One of my short-term goals is to make V and myself matching skirts by the end of the summer. Which, despite our SoCal heatwave this week, is approaching rapidly.
The only snag is that I haven’t used a sewing machine in, like, fourteen years.
I love to sew, and I’ve mostly always hand-sewn. There’s something soothing about it, doing something with the hands. I think it must be how knitting feels for some people. (So many people have tried to teach me how to knit, and I just.can’t.do.it.)
My mom got me a sewing machine one year for Christmas, and that thing was a game changer. I still remember sitting in my Berkeley apartment, watching the DVD tutorial that came with the machine. Threading the bobbin. Learning a backstitch. Fixing a thread jam. Getting proficient and making pillows galore. Watching anime while I made gifts for people.
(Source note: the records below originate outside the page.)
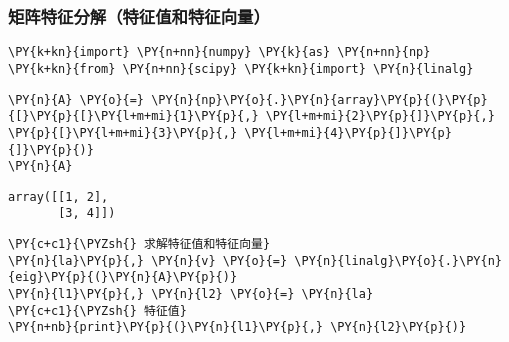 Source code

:     \hypertarget{ux77e9ux9635ux7279ux5f81ux5206ux89e3ux7279ux5f81ux503cux548cux7279ux5f81ux5411ux91cf}{%
\subsubsection{矩阵特征分解（特征值和特征向量）}\label{ux77e9ux9635ux7279ux5f81ux5206ux89e3ux7279ux5f81ux503cux548cux7279ux5f81ux5411ux91cf}}

    \begin{tcolorbox}[breakable, size=fbox, boxrule=1pt, pad at break*=1mm,colback=cellbackground, colframe=cellborder]
\begin{Verbatim}[commandchars=\\\{\}]
\PY{k+kn}{import} \PY{n+nn}{numpy} \PY{k}{as} \PY{n+nn}{np}
\PY{k+kn}{from} \PY{n+nn}{scipy} \PY{k+kn}{import} \PY{n}{linalg}
\end{Verbatim}
\end{tcolorbox}

    \begin{tcolorbox}[breakable, size=fbox, boxrule=1pt, pad at break*=1mm,colback=cellbackground, colframe=cellborder]
\begin{Verbatim}[commandchars=\\\{\}]
\PY{n}{A} \PY{o}{=} \PY{n}{np}\PY{o}{.}\PY{n}{array}\PY{p}{(}\PY{p}{[}\PY{p}{[}\PY{l+m+mi}{1}\PY{p}{,} \PY{l+m+mi}{2}\PY{p}{]}\PY{p}{,} \PY{p}{[}\PY{l+m+mi}{3}\PY{p}{,} \PY{l+m+mi}{4}\PY{p}{]}\PY{p}{]}\PY{p}{)}
\PY{n}{A}
\end{Verbatim}
\end{tcolorbox}

            \begin{tcolorbox}[breakable, size=fbox, boxrule=.5pt, pad at break*=1mm, opacityfill=0]
\begin{Verbatim}[commandchars=\\\{\}]
array([[1, 2],
       [3, 4]])
\end{Verbatim}
\end{tcolorbox}
        
    \begin{tcolorbox}[breakable, size=fbox, boxrule=1pt, pad at break*=1mm,colback=cellbackground, colframe=cellborder]
\begin{Verbatim}[commandchars=\\\{\}]
\PY{c+c1}{\PYZsh{} 求解特征值和特征向量}
\PY{n}{la}\PY{p}{,} \PY{n}{v} \PY{o}{=} \PY{n}{linalg}\PY{o}{.}\PY{n}{eig}\PY{p}{(}\PY{n}{A}\PY{p}{)}
\PY{n}{l1}\PY{p}{,} \PY{n}{l2} \PY{o}{=} \PY{n}{la}
\PY{c+c1}{\PYZsh{} 特征值}
\PY{n+nb}{print}\PY{p}{(}\PY{n}{l1}\PY{p}{,} \PY{n}{l2}\PY{p}{)}
\end{Verbatim}
\end{tcolorbox}

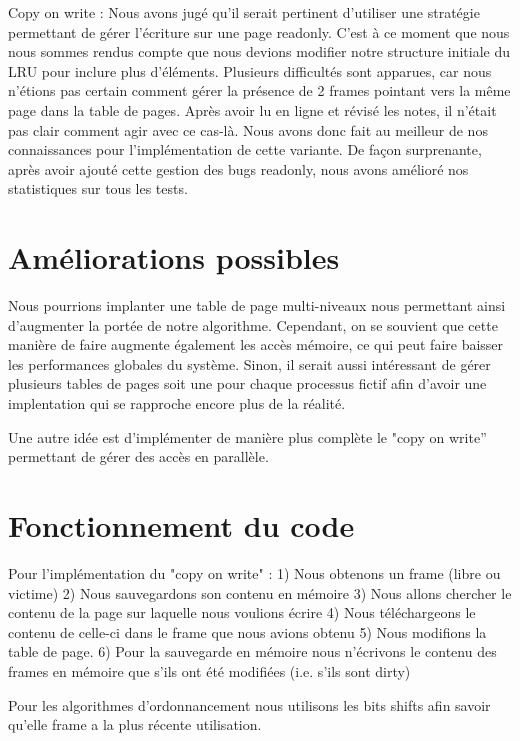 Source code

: \documentclass{article}
\begin{document}
\par
Copy on write : Nous avons jugé qu'il serait pertinent d'utiliser une stratégie permettant de gérer l’écriture sur une page readonly. C’est à ce moment que nous nous sommes rendus compte que nous devions modifier notre structure initiale du LRU pour inclure plus d’éléments. Plusieurs difficultés sont apparues, car nous n’étions pas certain comment gérer la présence de 2 frames pointant vers la même page dans la table de pages. Après avoir lu en ligne et révisé les notes, il n’était pas clair comment agir avec ce cas-là. Nous avons donc fait au meilleur de nos connaissances pour l’implémentation de cette variante. De façon surprenante, après avoir ajouté cette gestion des bugs readonly, nous avons amélioré nos statistiques sur tous les tests.



\section{Améliorations possibles}
Nous pourrions implanter une table de page multi-niveaux nous permettant ainsi d’augmenter la portée de notre algorithme. Cependant, on se souvient que cette manière de faire augmente également les accès mémoire, ce qui peut faire baisser les performances globales du système. Sinon, il serait aussi intéressant de gérer plusieurs tables de pages soit une pour chaque processus fictif afin d'avoir une implentation qui se rapproche encore plus de la réalité.

Une autre idée est d’implémenter de manière plus complète le "copy on write” permettant de gérer des accès en parallèle.

\section{Fonctionnement du code}

Pour l'implémentation du "copy on write" :
1) Nous obtenons un frame (libre ou victime)
2) Nous sauvegardons son contenu en mémoire
3) Nous allons chercher le contenu de la page sur laquelle nous voulions écrire 
4) Nous téléchargeons le contenu de celle-ci dans le frame que nous avions obtenu
5) Nous modifions la table de page. 
6) Pour la sauvegarde en mémoire nous n'écrivons le contenu des frames en mémoire que s'ils ont été modifiées (i.e. s’ils sont dirty)

\par 
Pour les algorithmes d'ordonnancement nous utilisons les bits shifts afin savoir qu'elle frame a la plus récente utilisation.
\end{document}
I graduated from college and put all my stuff in storage, sewing machine included, and didn’t take it out again until I moved to Phoenix for what would be a very short-lived relationship with a man. Realizing things weren’t going to improve, I left my stuff there and flew home, thinking we’d figure it out later. He brought some of it to me over the next year. We tried our relationship again; it did not work. And then, when he found out I was moving it to Japan, he dumped a load of my stuff on my mom’s lawn in the middle of the night and donated the rest. Without talking to me about it.
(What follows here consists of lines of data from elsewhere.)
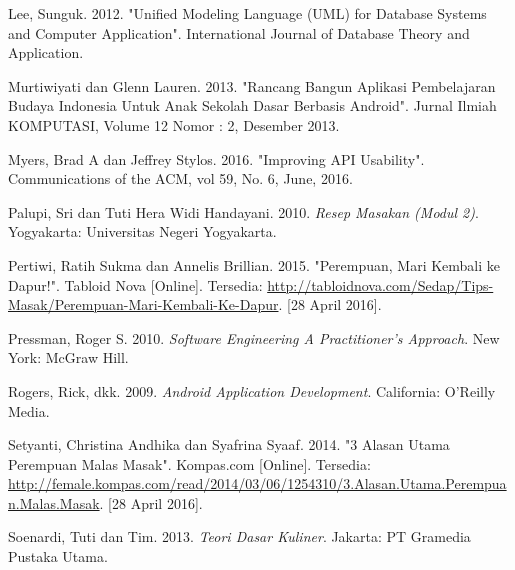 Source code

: \documentclass{jtetiskripsi}
\begin{document}
\begin{thebibliography}{99}
	 Lee, Sunguk. 2012. "Unified Modeling Language (UML) for Database Systems and Computer Application". International Journal of Database Theory and Application.
	
	 Murtiwiyati dan Glenn Lauren. 2013. "Rancang Bangun Aplikasi Pembelajaran Budaya Indonesia Untuk Anak Sekolah Dasar Berbasis Android". Jurnal Ilmiah KOMPUTASI, Volume 12 Nomor : 2, Desember 2013.	

	 Myers, Brad A dan Jeffrey Stylos. 2016. "Improving API Usability". Communications of the ACM, vol 59, No. 6, June, 2016.		
	
	Palupi, Sri dan Tuti Hera Widi Handayani. 2010. \textit{Resep Masakan (Modul 2)}. Yogyakarta: Universitas Negeri Yogyakarta.	
	
	 Pertiwi, Ratih Sukma dan Annelis Brillian.  2015. "Perempuan, Mari Kembali ke Dapur!".  Tabloid Nova [Online]. Tersedia: \url{http://tabloidnova.com/Sedap/Tips-Masak/Perempuan-Mari-Kembali-Ke-Dapur}. [28 April 2016].	
	
	Pressman, Roger S. 2010. \textit{Software Engineering A Practitioner's Approach}. New York: McGraw Hill.	
		
	Rogers, Rick, dkk. 2009. \textit{Android Application Development}. California: O'Reilly Media.	
	
	 Setyanti, Christina Andhika dan Syafrina Syaaf.  2014. "3 Alasan Utama Perempuan Malas Masak".  Kompas.com [Online]. Tersedia: \url{http://female.kompas.com/read/2014/03/06/1254310/3.Alasan.Utama.Perempuan.Malas.Masak}. [28 April 2016].
	
	Soenardi, Tuti dan Tim. 2013. \textit{Teori Dasar Kuliner}. Jakarta: PT Gramedia Pustaka Utama.	
		
	
\end{thebibliography}
\appendix{} 


\end{document}
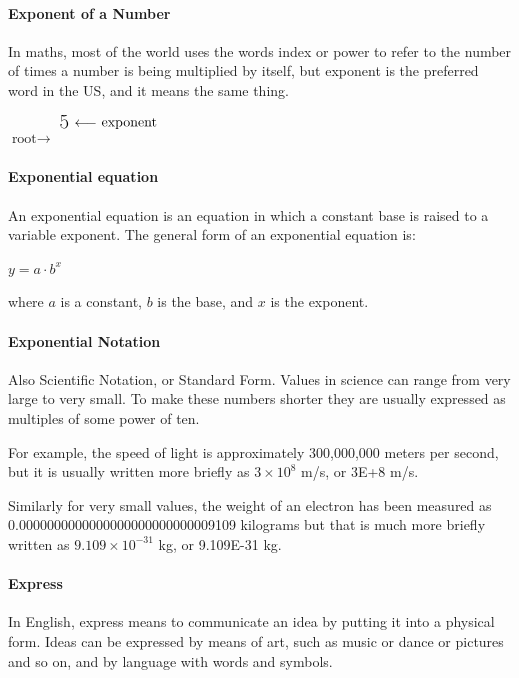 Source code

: \documentclass[12pt]{article}
\begin{document}
\paragraph{Exponent of a Number}
In maths, most of the world uses the words index or power to refer to the number of times a number is being multiplied by itself, but exponent is the preferred word in the US, and it means the same thing.\\

\begin{center}
$\text{root}\rightarrow$
{\fontsize{30}{34}}
$\raisebox{1.6ex}{\textsuperscript{{\fontsize{15}{20}\selectfont 5}}} \ \raisebox{2.7ex}{$\longleftarrow$\ }\raisebox{1.9ex}{\textsuperscript{\normalsize{\text{exponent}}}}$
\normalsize
\end{center}

\paragraph{Exponential equation}
An exponential equation is an equation in which a constant base is raised to a variable exponent. The general form of an exponential equation is:
\begin{center}
{\Large $y = a \cdot b^x$}
\end{center}
where \(a\) is a constant, \(b\) is the base, and \(x\) is the exponent.

\paragraph{Exponential Notation}
Also Scientific Notation, or Standard Form. Values in science can range from very large to very small. To make these numbers shorter they are usually expressed as multiples of some power of ten.

For example, the speed of light is approximately 300,000,000 meters per second, but it is usually written more briefly as $3\times10^8$ m/s, or 3E+8 m/s.

Similarly for very small values, the weight of an electron has been measured as\\0.0000000000000000000000000009109 kilograms but that is much more briefly written as $9.109\times10^{-31}$ kg, or 9.109E-31 kg.

\paragraph{Express}
In English, express means to communicate an idea by putting it into a physical form. Ideas can be expressed by means of art, such as music or dance or pictures and so on, and by language with words and symbols.
\end{document}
My books. My $200 metal DDR dance pad (stop laughing, this was the 2000’s). And my sewing machine.
It’s been a sore spot emotionally all this time, and so I never really let myself sew again. Sometimes, by hand, I would. A stuffed animal. An apron. A pillow for the baby’s room.
My sister moved away recently (for what I hope will be, like my Phoenix man, a short-lived relationship). Anyway, she bequeathed me her sewing machine, and I’ve been so excited about it. And so I set a short-term goal to make the matching skirts, because skirts are easy, and I won’t have the temptation to quit.
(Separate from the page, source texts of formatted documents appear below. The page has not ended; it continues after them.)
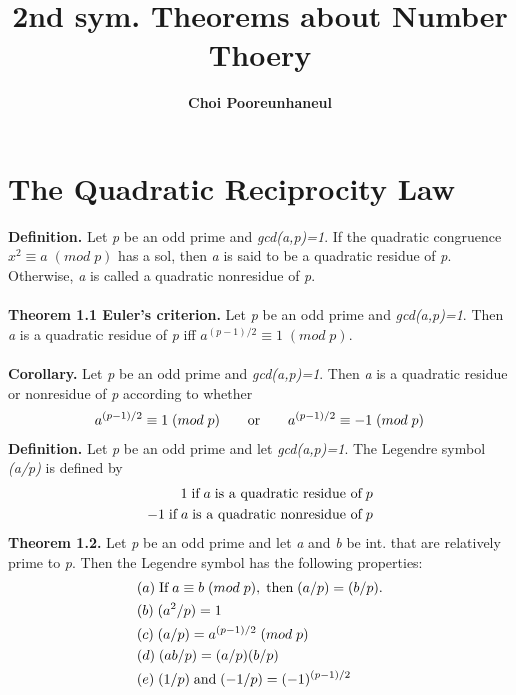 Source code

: \documentclass[a4paper,10pt]{article}
\author{\textbf{Choi Pooreunhaneul}}
\title{\textbf{2nd sym. Theorems about Number Thoery}}
\begin{document}
\maketitle

\section{The Quadratic Reciprocity Law}
\textbf{Definition.} Let \textit{p} be an odd prime and \textit{gcd(a,p)=1}. If the quadratic congruence \textit{$x^{2}\equiv a \; (mod \; p)$} has a sol, then \textit{a} is said to be a quadratic residue of \textit{p}. Otherwise, \textit{a} is called a quadratic nonresidue of \textit{p}. \\ \\
\textbf{Theorem 1.1 Euler's criterion.} Let \textit{p} be an odd prime and \textit{gcd(a,p)=1}. Then \textit{a} is a quadratic residue of \textit{p} iff \textit{$a^{(p-1)/2}\equiv1 \; (mod \; p)$}. \\ \\
\textbf{Corollary.} Let \textit{p} be an odd prime and \textit{gcd(a,p)=1}. Then \textit{a} is a quadratic residue or nonresidue of \textit{p} according to whether
\begin{align}
a^{(p-1)/2}\equiv1 \; (mod \; p) \qquad \textnormal{or} \qquad a^{(p-1)/2}\equiv-1 \; (mod \; p)
\end{align}
\textbf{Definition.} Let \textit{p} be an odd prime and let \textit{gcd(a,p)=1}. The Legendre symbol \textit{(a/p)} is defined by
\begin{align}
1 \; \textnormal{if} \; a \; \textnormal{is a quadratic residue of} \; p \\
-1 \; \textnormal{if} \; a \; \textnormal{is a quadratic nonresidue of} \; p 
\end{align}
\textbf{Theorem 1.2.} Let \textit{p} be an odd prime and let \textit{a} and \textit{b} be int. that are relatively prime to \textit{p}. Then the Legendre symbol has the following properties:
\begin{align}
&(a) \; \textnormal{If} \; a\equiv b \; (mod \; p), \; \textnormal{then} \; (a/p)=(b/p). \\
&(b) \; (a^{2}/p)=1 \\ 
&(c) \; (a/p)=a^{(p-1)/2} \; (mod \; p) \\
&(d) \; (ab/p)=(a/p)(b/p) \\
&(e) \; (1/p) \; \textnormal{and} \; (-1/p)=(-1)^{(p-1)/2}
\end{align}
\end{document}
V and I went to Jo-Ann fabrics today and I decided I’d make her a little test skirt. She is a Moana super fan girl, so I chose this fabric:
Isn’t it so cute?!
Anyway, I sat down at the table tonight, thinking it wasn’t that long ago that I used a sewing machine. It became intuitive. That’ll it all come back.
You guys, I don’t remember shit.
I don’t know how this skirt, or a set of matching skirts, are ever going to get made.
I immediately released the whole bobbin case and it took me like forty minutes to figure out how to get it all back in. I didn’t even thread the bobbin yet. I stabbed myself multiple times because there’s this super sharp thing that I literally hope I never have to touch again. Six YouTube videos later, I got it all back in the machine and then had to walk away.
I was so upset by V’s bathtime that I was ready to throw the whole machine back in the box and forget the entire thing.
And then I remembered listening to an Oprah podcast recently (I listen to them every week; I am so obsessed), and Justin Timberlake was in it. He was talking about how he loves the feeling of being a beginner. Novice-mentality. Of not knowing how, or if, it’s gonna work out.
And so, once I get this child to bed (it’s already past her bedtime and she’s literally saying goodnight to every Marvel character at the moment), I will try again. And embrace being a beginner.
I don’t like being a beginner. I’m not handy. I’m not crafty. I am one of those people on the Pinterest fails blogs. It takes me way longer to learn things like this than the average person. But if I only keep doing the things I’m good at, my world is going to be so incredibly small. I also want to have my daughter see me fail at things sometimes, and know that it’s not okay to be good at everything. (Like sewing. Or cooking. My husband says I don’t even wash dishes right.) And lastly, sewing is economical.
I will figure out this darn machine. I will hate it. And probably curse a few times.